Problem requirements: Reproduce exactly the line containing "BLE advertising packets." and every line after it, through the last line of the records below; add nothing.

[Records for the exercise Boundary: Start]

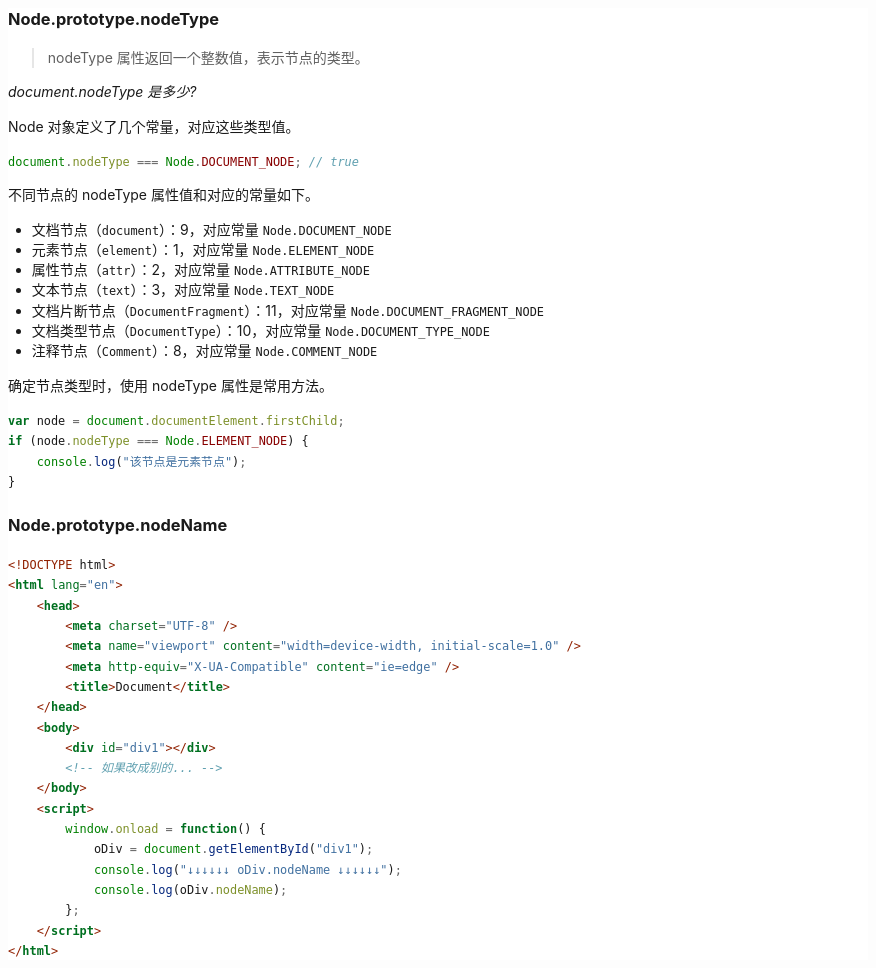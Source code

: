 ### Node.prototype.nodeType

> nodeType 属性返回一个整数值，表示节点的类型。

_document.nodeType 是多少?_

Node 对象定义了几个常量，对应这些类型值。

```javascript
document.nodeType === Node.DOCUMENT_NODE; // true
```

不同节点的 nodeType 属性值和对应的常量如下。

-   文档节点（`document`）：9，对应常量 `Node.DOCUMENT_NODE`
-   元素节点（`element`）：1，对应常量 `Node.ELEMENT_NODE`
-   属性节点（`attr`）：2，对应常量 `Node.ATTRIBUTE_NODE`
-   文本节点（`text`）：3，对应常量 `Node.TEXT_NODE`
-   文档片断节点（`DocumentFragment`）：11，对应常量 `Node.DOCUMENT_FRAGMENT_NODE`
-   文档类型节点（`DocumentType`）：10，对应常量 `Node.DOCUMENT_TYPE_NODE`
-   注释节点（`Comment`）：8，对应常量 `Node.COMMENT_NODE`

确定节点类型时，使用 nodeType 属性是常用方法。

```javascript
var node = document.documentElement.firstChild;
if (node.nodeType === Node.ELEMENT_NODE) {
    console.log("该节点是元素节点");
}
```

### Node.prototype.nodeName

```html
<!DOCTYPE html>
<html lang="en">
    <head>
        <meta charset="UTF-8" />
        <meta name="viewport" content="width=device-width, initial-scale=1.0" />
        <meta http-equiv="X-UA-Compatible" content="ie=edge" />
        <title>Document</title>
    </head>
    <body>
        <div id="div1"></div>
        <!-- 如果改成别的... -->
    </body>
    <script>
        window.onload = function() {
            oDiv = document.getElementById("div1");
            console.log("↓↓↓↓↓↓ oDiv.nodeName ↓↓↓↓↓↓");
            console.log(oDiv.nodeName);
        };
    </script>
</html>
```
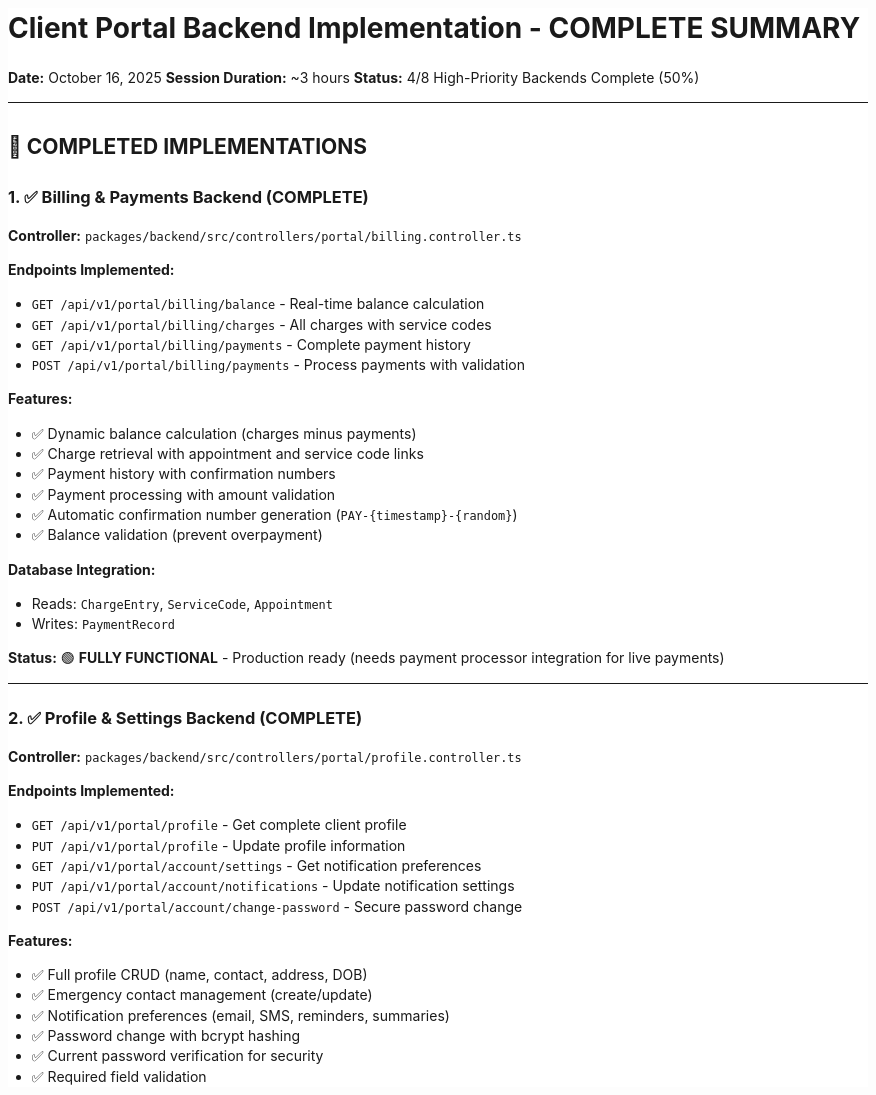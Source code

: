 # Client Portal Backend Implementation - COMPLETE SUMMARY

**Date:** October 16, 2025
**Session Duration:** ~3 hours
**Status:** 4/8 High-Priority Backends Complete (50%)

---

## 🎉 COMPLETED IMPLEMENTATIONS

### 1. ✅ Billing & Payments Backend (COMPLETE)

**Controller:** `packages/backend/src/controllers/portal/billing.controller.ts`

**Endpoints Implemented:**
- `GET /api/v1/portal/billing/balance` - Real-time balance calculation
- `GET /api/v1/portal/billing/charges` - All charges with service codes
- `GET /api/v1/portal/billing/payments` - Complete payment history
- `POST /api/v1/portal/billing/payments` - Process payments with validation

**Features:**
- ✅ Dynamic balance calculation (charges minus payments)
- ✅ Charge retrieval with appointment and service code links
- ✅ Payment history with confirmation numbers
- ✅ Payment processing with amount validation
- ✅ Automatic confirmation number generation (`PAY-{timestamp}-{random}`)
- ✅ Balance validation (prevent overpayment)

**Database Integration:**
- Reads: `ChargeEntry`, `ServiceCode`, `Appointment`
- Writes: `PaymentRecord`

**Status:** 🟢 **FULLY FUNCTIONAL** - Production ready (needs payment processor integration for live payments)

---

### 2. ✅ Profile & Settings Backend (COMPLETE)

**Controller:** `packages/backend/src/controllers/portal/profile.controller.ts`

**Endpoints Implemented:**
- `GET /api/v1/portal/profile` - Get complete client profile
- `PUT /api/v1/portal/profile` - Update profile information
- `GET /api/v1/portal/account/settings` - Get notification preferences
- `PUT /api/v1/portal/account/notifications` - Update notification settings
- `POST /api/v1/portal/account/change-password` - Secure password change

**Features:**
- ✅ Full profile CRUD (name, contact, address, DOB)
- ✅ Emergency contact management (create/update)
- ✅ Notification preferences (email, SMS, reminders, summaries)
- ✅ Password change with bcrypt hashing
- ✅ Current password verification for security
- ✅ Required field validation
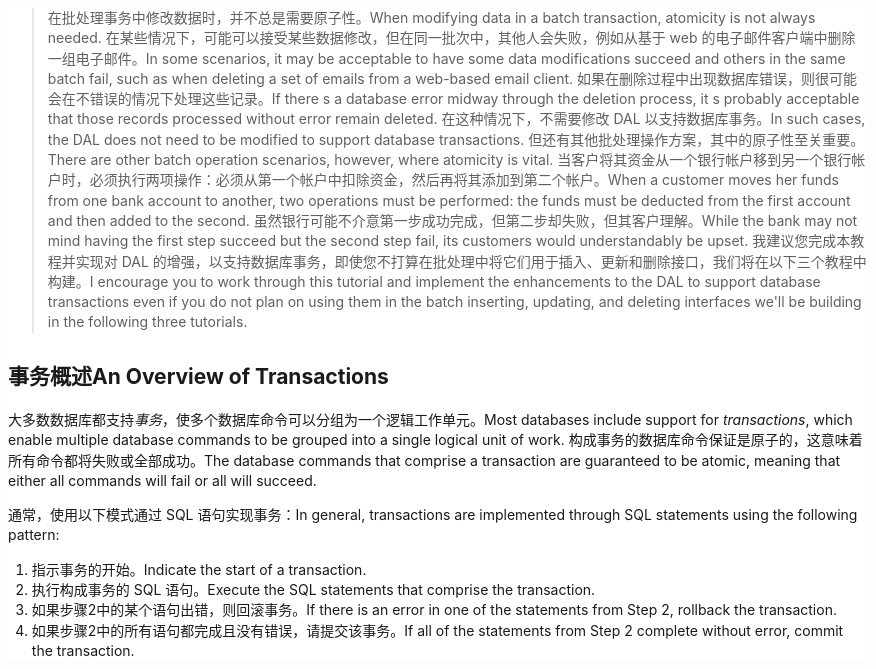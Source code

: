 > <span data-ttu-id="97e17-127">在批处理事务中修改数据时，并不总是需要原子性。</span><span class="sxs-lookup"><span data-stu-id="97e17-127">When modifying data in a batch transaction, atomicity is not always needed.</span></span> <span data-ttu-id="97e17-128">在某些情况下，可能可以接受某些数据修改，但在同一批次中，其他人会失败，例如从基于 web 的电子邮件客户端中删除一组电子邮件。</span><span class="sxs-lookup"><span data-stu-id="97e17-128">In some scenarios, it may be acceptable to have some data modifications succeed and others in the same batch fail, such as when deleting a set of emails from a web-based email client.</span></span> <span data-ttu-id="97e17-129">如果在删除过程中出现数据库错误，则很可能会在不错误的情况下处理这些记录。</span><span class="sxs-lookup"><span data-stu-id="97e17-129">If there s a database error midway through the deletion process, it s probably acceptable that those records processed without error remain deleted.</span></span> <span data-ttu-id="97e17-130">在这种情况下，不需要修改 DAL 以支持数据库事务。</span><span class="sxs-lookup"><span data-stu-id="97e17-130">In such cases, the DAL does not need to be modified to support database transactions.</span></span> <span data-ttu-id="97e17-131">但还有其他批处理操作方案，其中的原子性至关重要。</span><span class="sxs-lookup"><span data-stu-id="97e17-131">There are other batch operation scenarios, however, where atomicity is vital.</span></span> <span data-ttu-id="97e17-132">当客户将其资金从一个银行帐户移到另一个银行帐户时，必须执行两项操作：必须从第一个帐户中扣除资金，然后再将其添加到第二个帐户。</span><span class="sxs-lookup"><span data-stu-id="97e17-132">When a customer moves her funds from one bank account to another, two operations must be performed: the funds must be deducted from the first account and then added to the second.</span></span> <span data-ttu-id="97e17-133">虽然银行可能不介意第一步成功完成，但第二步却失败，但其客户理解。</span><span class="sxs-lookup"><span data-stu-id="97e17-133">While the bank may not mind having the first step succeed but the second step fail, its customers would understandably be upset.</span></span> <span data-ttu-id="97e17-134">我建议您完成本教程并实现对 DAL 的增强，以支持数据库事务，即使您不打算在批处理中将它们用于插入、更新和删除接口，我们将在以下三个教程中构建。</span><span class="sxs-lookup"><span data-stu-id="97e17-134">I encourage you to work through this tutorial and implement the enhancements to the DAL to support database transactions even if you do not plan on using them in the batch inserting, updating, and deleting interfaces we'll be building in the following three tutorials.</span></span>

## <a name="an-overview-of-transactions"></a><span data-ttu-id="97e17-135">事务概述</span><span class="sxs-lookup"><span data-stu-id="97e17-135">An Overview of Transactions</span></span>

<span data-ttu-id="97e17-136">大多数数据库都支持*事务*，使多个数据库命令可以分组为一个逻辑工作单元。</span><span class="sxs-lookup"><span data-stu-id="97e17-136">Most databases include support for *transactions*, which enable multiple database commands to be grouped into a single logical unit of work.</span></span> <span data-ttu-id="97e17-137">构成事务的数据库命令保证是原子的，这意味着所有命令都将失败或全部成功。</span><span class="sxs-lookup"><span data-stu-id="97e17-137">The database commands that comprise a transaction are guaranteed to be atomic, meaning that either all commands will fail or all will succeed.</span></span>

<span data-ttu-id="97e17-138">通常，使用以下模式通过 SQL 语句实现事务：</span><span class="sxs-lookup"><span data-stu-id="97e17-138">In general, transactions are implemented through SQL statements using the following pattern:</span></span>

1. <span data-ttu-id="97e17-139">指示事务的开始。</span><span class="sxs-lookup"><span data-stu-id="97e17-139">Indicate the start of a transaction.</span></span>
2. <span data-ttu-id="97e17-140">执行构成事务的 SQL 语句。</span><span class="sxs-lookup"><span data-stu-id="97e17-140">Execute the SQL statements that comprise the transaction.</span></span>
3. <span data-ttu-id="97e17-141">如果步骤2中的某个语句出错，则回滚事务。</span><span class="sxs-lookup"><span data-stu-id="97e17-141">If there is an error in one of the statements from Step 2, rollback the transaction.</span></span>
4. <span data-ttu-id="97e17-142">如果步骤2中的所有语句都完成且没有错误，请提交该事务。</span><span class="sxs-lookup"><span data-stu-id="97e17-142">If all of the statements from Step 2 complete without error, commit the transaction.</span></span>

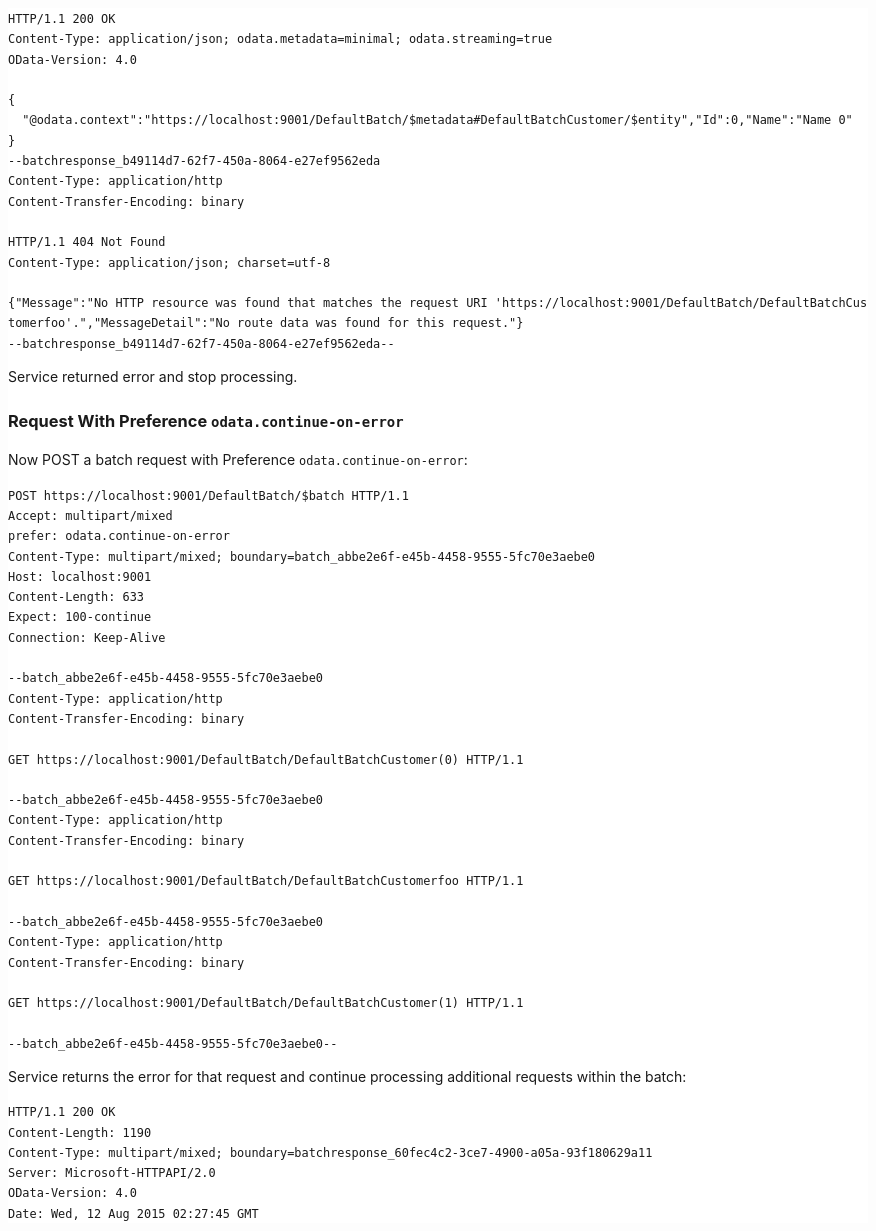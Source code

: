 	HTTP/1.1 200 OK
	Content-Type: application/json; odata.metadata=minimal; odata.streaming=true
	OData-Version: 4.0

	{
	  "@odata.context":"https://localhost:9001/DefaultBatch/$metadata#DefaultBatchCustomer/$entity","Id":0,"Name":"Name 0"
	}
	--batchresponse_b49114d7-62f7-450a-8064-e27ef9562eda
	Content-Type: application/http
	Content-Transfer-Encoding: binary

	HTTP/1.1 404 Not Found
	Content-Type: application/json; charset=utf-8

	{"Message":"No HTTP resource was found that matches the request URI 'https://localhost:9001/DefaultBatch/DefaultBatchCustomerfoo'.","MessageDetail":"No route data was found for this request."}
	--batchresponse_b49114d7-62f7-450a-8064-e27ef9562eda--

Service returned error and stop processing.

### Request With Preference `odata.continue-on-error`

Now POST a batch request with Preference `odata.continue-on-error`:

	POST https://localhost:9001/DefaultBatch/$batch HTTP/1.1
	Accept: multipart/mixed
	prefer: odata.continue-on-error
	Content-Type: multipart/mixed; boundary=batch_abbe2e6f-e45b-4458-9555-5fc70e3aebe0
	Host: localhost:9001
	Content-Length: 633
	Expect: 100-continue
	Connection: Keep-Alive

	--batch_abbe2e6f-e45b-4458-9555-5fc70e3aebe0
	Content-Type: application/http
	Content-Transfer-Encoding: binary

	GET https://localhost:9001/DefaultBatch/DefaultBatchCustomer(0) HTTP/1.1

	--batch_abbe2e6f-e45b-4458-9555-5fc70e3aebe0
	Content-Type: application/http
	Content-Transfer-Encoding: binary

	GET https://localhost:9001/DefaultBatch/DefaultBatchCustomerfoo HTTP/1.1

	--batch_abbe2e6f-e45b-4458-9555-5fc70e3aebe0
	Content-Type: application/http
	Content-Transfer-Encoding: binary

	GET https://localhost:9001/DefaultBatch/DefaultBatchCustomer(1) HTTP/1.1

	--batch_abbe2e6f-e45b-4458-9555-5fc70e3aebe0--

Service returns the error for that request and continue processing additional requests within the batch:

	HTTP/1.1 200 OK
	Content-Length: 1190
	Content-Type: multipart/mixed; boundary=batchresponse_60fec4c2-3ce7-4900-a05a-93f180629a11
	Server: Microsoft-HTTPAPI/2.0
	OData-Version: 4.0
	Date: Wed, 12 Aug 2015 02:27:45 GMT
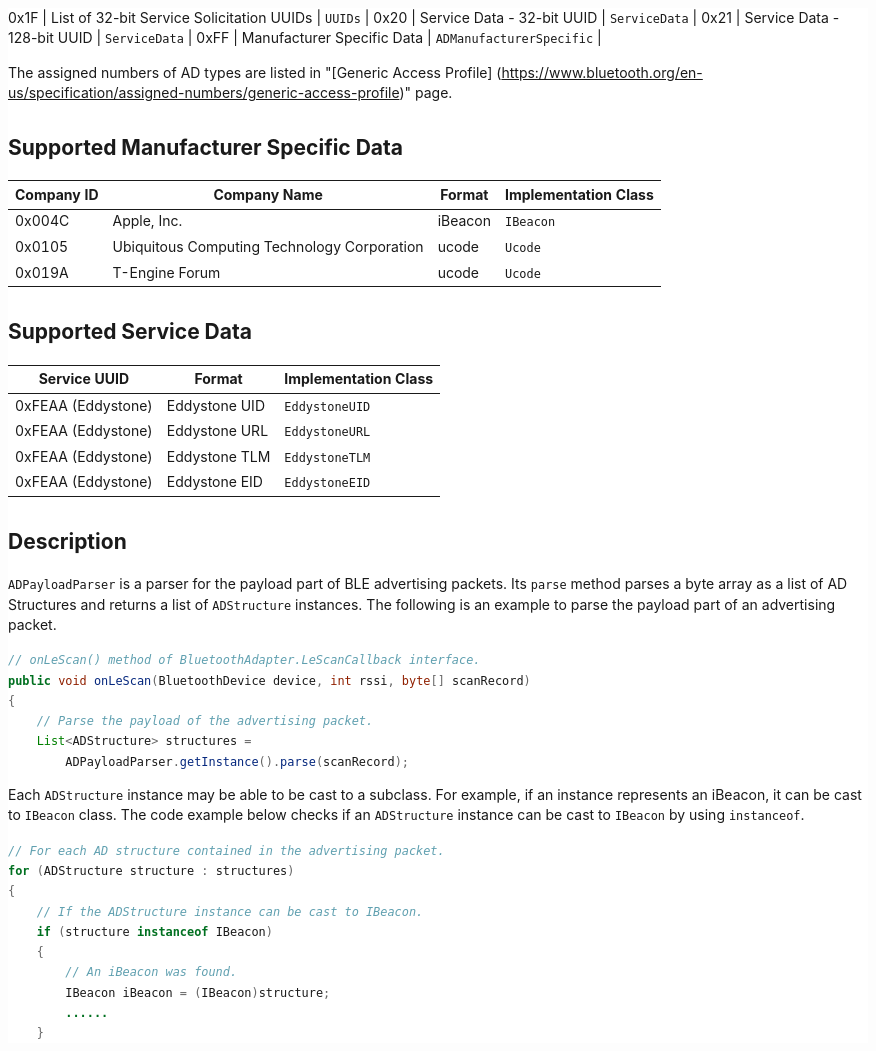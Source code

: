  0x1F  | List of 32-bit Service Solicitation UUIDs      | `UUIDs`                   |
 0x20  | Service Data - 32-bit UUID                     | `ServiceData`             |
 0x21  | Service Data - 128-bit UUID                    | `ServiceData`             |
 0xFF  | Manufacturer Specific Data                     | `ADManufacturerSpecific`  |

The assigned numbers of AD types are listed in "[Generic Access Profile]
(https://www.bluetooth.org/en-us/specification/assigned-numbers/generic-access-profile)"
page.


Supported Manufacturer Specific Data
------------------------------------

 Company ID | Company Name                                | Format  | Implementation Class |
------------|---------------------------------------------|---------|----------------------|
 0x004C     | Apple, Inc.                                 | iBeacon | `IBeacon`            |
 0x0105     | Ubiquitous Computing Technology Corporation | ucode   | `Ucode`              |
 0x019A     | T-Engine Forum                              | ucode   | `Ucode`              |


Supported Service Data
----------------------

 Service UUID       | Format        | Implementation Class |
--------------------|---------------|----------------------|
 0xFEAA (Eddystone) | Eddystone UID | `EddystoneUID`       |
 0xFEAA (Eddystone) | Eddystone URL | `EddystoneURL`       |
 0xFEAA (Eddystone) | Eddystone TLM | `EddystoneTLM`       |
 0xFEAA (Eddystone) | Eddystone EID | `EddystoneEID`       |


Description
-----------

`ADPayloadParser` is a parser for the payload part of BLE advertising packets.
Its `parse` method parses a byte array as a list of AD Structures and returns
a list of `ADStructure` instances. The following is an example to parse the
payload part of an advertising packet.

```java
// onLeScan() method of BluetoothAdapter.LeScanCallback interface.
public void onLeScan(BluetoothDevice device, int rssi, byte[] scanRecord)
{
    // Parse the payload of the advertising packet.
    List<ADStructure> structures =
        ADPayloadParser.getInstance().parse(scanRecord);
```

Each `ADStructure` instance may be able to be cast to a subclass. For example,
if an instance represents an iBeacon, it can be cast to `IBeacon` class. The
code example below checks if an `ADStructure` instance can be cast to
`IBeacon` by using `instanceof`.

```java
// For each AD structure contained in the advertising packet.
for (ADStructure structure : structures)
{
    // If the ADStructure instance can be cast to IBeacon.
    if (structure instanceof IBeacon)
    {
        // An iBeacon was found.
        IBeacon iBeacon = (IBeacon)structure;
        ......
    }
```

[Records for the exercise Boundary: End]

Reply to the task:
`ADPayloadParser` is a parser for the payload part of BLE advertising packets.
Its `parse` method parses a byte array as a list of AD Structures and returns
a list of `ADStructure` instances. The following is an example to parse the
payload part of an advertising packet.

```java
// onLeScan() method of BluetoothAdapter.LeScanCallback interface.
public void onLeScan(BluetoothDevice device, int rssi, byte[] scanRecord)
{
    // Parse the payload of the advertising packet.
    List<ADStructure> structures =
        ADPayloadParser.getInstance().parse(scanRecord);
```

Each `ADStructure` instance may be able to be cast to a subclass. For example,
if an instance represents an iBeacon, it can be cast to `IBeacon` class. The
code example below checks if an `ADStructure` instance can be cast to
`IBeacon` by using `instanceof`.

```java
// For each AD structure contained in the advertising packet.
for (ADStructure structure : structures)
{
    // If the ADStructure instance can be cast to IBeacon.
    if (structure instanceof IBeacon)
    {
        // An iBeacon was found.
        IBeacon iBeacon = (IBeacon)structure;
        ......
    }
```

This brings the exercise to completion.